C Learning Project: Key-Value Store

A educational project to learn C development from first principles, working toward building an RDBMS.

Project Goals

  • Learn C development fundamentals: memory management, pointers, build systems, modularity
  • Build a simple key-value store CLI application
  • Incrementally work toward understanding relational database concepts

Current Status

Phase 1: Design & Foundation

  • Build system (Makefile with clang)
  • Core data structures designed (kvstore, entries)
  • CLI module foundation started
  • String utility library interface designed
  • Implementation in progress

Project Structure

kvstore/
├── Makefile              # Build configuration
├── README.md             # This file
├── ARCHITECTURE.md       # Design decisions and module overview
├── include/
│   ├── kv_store.h       # Key-value store interface
│   ├── cli.h            # CLI module interface
│   └── string.h         # String utility functions
├── src/
│   ├── main.c           # Entry point
│   ├── cli.c            # CLI implementation (in progress)
│   ├── kv_store.c       # Key-value store implementation (not started)
│   └── string.c         # String utilities (not started)
├── build/               # Object files (generated)
└── bin/                 # Binary output (generated)

Building

make        # Compile the project
make run    # Build and run
make clean  # Remove build artifacts

Modules

KV Store (include/kv_store.h)

Core key-value store with:

  • Entry management: Create, copy, and free individual key-value pairs
  • Store lifecycle: Initialize and free stores with configurable capacity
  • CRUD operations: Get, set, delete, and list entries
  • Error handling: Consistent return codes (1=success, 0=not found, -1=error)

CLI (include/cli.h)

Command-line interface for batch operations:

  • Parse command-line arguments
  • Execute kvstore commands
  • Display help and results

String Utilities (include/string.h)

Helper functions for string operations:

  • Copy, compare, trim, and search strings
  • Safe memory management for dynamic strings

Design Principles

  • Ownership is explicit: Every allocated pointer is owned by someone who must free it
  • Separation of concerns: kvstore provides data/status; CLI formats and displays
  • Batch mode: Single execution per program run; persistence through files (future)
  • Error handling: Consistent, simple return codes rather than exceptions
  • Learning-focused: Prioritize clarity and understanding over optimization

Learning Focus Areas

  1. Memory management: malloc, free, ownership, pointers
  2. C idioms: Out parameters, return codes, struct lifecycle
  3. Modularity: Clear interfaces, separation of concerns
  4. Build systems: Makefiles, compilation, linking
  5. String handling: C strings, pointer semantics

See ARCHITECTURE.md for detailed design decisions and implementation notes.

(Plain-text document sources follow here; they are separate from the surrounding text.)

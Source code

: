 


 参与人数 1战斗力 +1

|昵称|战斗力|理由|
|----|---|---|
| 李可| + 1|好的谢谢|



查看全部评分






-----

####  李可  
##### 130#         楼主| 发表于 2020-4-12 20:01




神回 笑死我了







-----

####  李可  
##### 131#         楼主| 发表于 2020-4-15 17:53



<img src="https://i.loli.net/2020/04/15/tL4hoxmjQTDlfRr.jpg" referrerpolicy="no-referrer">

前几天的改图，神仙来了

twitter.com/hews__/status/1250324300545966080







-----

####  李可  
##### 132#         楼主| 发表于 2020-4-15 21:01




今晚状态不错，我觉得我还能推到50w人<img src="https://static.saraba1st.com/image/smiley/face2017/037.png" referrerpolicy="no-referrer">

Now for the architecture file:

Architecture & Design

Data Structures

kv_store_entry_t

typedef struct {
  char *key;
  char *value;
} kv_store_entry_t;

A single key-value pair. Both key and value are dynamically allocated strings (C's char *). This structure is relatively simple and will evolve as we add persistence and type support.

kv_store_t

typedef struct {
  kv_store_entry_t *entries;  // Dynamic array of entries
  int length;                  // Current number of entries
  int capacity;                // Allocated capacity
} kv_store_t;

The main store container. Uses a dynamic array (vector-like) for storage. Tracks both used entries and available capacity.

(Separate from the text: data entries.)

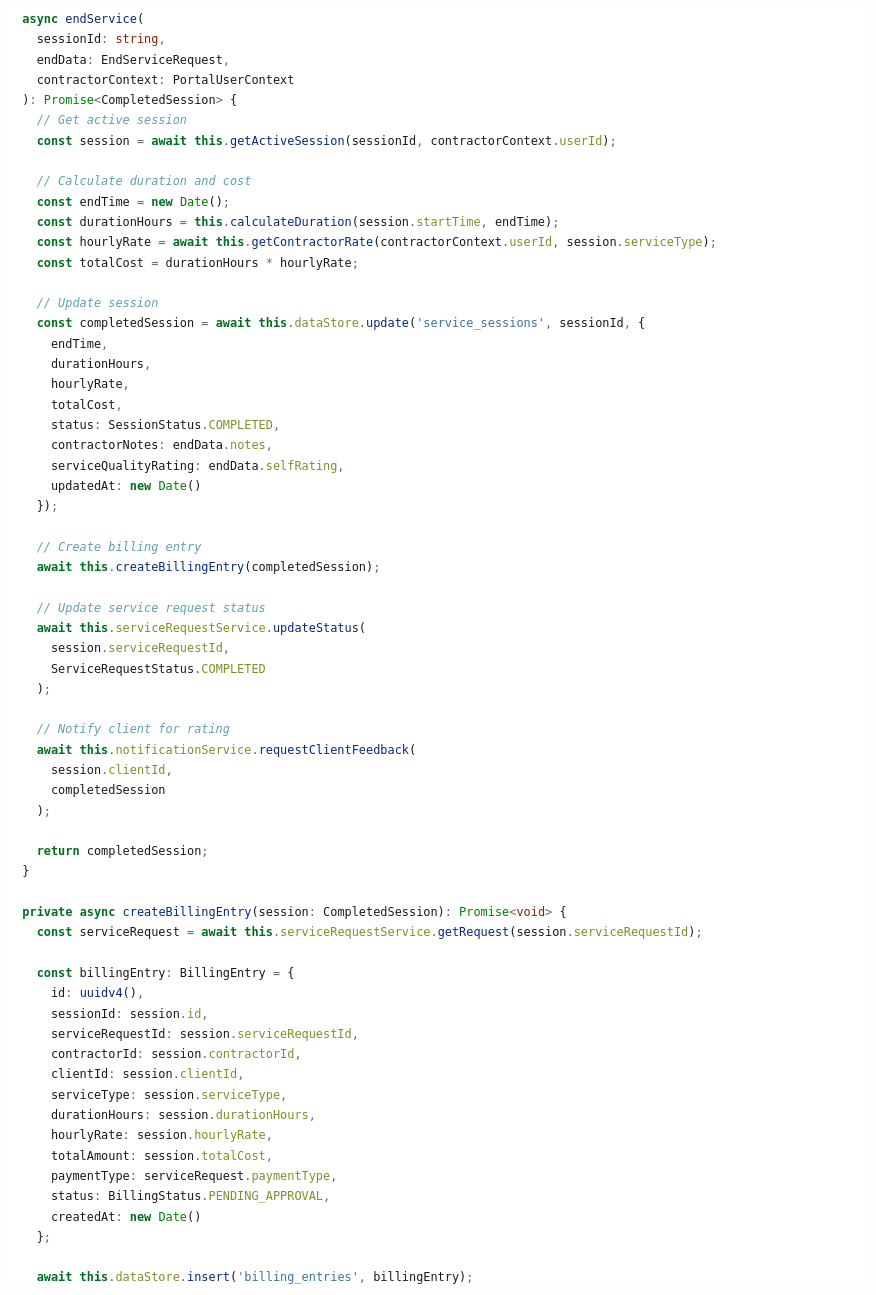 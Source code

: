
 ```typescript
  async endService(
    sessionId: string,
    endData: EndServiceRequest,
    contractorContext: PortalUserContext
  ): Promise<CompletedSession> {
    // Get active session
    const session = await this.getActiveSession(sessionId, contractorContext.userId);
    
    // Calculate duration and cost
    const endTime = new Date();
    const durationHours = this.calculateDuration(session.startTime, endTime);
    const hourlyRate = await this.getContractorRate(contractorContext.userId, session.serviceType);
    const totalCost = durationHours * hourlyRate;
    
    // Update session
    const completedSession = await this.dataStore.update('service_sessions', sessionId, {
      endTime,
      durationHours,
      hourlyRate,
      totalCost,
      status: SessionStatus.COMPLETED,
      contractorNotes: endData.notes,
      serviceQualityRating: endData.selfRating,
      updatedAt: new Date()
    });
    
    // Create billing entry
    await this.createBillingEntry(completedSession);
    
    // Update service request status
    await this.serviceRequestService.updateStatus(
      session.serviceRequestId,
      ServiceRequestStatus.COMPLETED
    );
    
    // Notify client for rating
    await this.notificationService.requestClientFeedback(
      session.clientId,
      completedSession
    );
    
    return completedSession;
  }
  
  private async createBillingEntry(session: CompletedSession): Promise<void> {
    const serviceRequest = await this.serviceRequestService.getRequest(session.serviceRequestId);
    
    const billingEntry: BillingEntry = {
      id: uuidv4(),
      sessionId: session.id,
      serviceRequestId: session.serviceRequestId,
      contractorId: session.contractorId,
      clientId: session.clientId,
      serviceType: session.serviceType,
      durationHours: session.durationHours,
      hourlyRate: session.hourlyRate,
      totalAmount: session.totalCost,
      paymentType: serviceRequest.paymentType,
      status: BillingStatus.PENDING_APPROVAL,
      createdAt: new Date()
    };
    
    await this.dataStore.insert('billing_entries', billingEntry);
```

Design note: Uses simple array storage for learning purposes. Later evolution might include:

  • Hash tables for O(1) lookup
  • B-trees for sorted iteration and range queries
  • Disk persistence

Modules

kv_store (Core Data Structure)

Status: Interface designed, implementation pending

Key functions:

  • kv_store_entry_init(): Allocate and initialize an entry
  • kv_store_entry_copy(): Create a deep copy of an entry
  • kv_store_entry_free(): Free an entry's memory
  • kv_store_init(): Create an empty store with initial capacity
  • kv_store_free(): Free a store and all its entries
  • kv_store_get_entry(): Retrieve an entry (returns allocated copy)
  • kv_store_set_entry(): Add or update an entry
  • kv_store_delete_entry(): Remove an entry

Design decisions:

  1. Copying on get: get_entry() returns an allocated copy of the entry. This ensures the caller cannot modify the store's internal state and protects against use-after-free if the store changes.
  2. Copying on set: When storing an entry, we deep-copy the key/value strings. This prevents external modifications and clarifies ownership.
  3. Error codes:
    • 1 = success/found
    • 0 = not found/created new
    • -1 = error
  4. Pointer parameters: Store operations that modify take kv_store_t * (not const). Read-only operations take const kv_store_t *.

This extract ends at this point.